YOUR INSTRUCTIONS>
Write out each record exactly as given, but do not include the pictures.

GIVEN RECORDS>
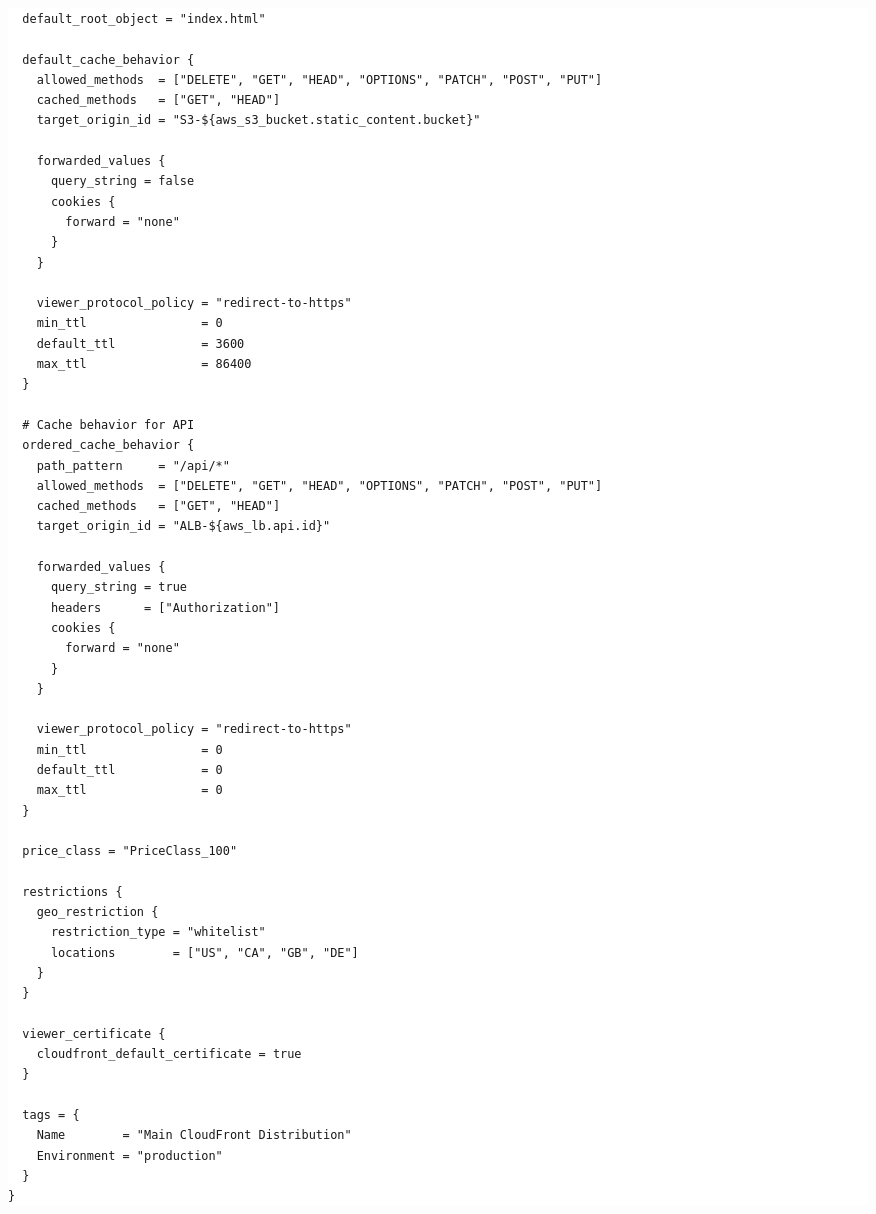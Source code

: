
 ```hcl
  default_root_object = "index.html"

  default_cache_behavior {
    allowed_methods  = ["DELETE", "GET", "HEAD", "OPTIONS", "PATCH", "POST", "PUT"]
    cached_methods   = ["GET", "HEAD"]
    target_origin_id = "S3-${aws_s3_bucket.static_content.bucket}"

    forwarded_values {
      query_string = false
      cookies {
        forward = "none"
      }
    }

    viewer_protocol_policy = "redirect-to-https"
    min_ttl                = 0
    default_ttl            = 3600
    max_ttl                = 86400
  }

  # Cache behavior for API
  ordered_cache_behavior {
    path_pattern     = "/api/*"
    allowed_methods  = ["DELETE", "GET", "HEAD", "OPTIONS", "PATCH", "POST", "PUT"]
    cached_methods   = ["GET", "HEAD"]
    target_origin_id = "ALB-${aws_lb.api.id}"

    forwarded_values {
      query_string = true
      headers      = ["Authorization"]
      cookies {
        forward = "none"
      }
    }

    viewer_protocol_policy = "redirect-to-https"
    min_ttl                = 0
    default_ttl            = 0
    max_ttl                = 0
  }

  price_class = "PriceClass_100"

  restrictions {
    geo_restriction {
      restriction_type = "whitelist"
      locations        = ["US", "CA", "GB", "DE"]
    }
  }

  viewer_certificate {
    cloudfront_default_certificate = true
  }

  tags = {
    Name        = "Main CloudFront Distribution"
    Environment = "production"
  }
}
```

SOLUTION TO THIS TASK>
Source code

:
 ```hcl
  default_root_object = "index.html"

  default_cache_behavior {
    allowed_methods  = ["DELETE", "GET", "HEAD", "OPTIONS", "PATCH", "POST", "PUT"]
    cached_methods   = ["GET", "HEAD"]
    target_origin_id = "S3-${aws_s3_bucket.static_content.bucket}"

    forwarded_values {
      query_string = false
      cookies {
        forward = "none"
      }
    }

    viewer_protocol_policy = "redirect-to-https"
    min_ttl                = 0
    default_ttl            = 3600
    max_ttl                = 86400
  }

  # Cache behavior for API
  ordered_cache_behavior {
    path_pattern     = "/api/*"
    allowed_methods  = ["DELETE", "GET", "HEAD", "OPTIONS", "PATCH", "POST", "PUT"]
    cached_methods   = ["GET", "HEAD"]
    target_origin_id = "ALB-${aws_lb.api.id}"

    forwarded_values {
      query_string = true
      headers      = ["Authorization"]
      cookies {
        forward = "none"
      }
    }

    viewer_protocol_policy = "redirect-to-https"
    min_ttl                = 0
    default_ttl            = 0
    max_ttl                = 0
  }

  price_class = "PriceClass_100"

  restrictions {
    geo_restriction {
      restriction_type = "whitelist"
      locations        = ["US", "CA", "GB", "DE"]
    }
  }

  viewer_certificate {
    cloudfront_default_certificate = true
  }

  tags = {
    Name        = "Main CloudFront Distribution"
    Environment = "production"
  }
}
```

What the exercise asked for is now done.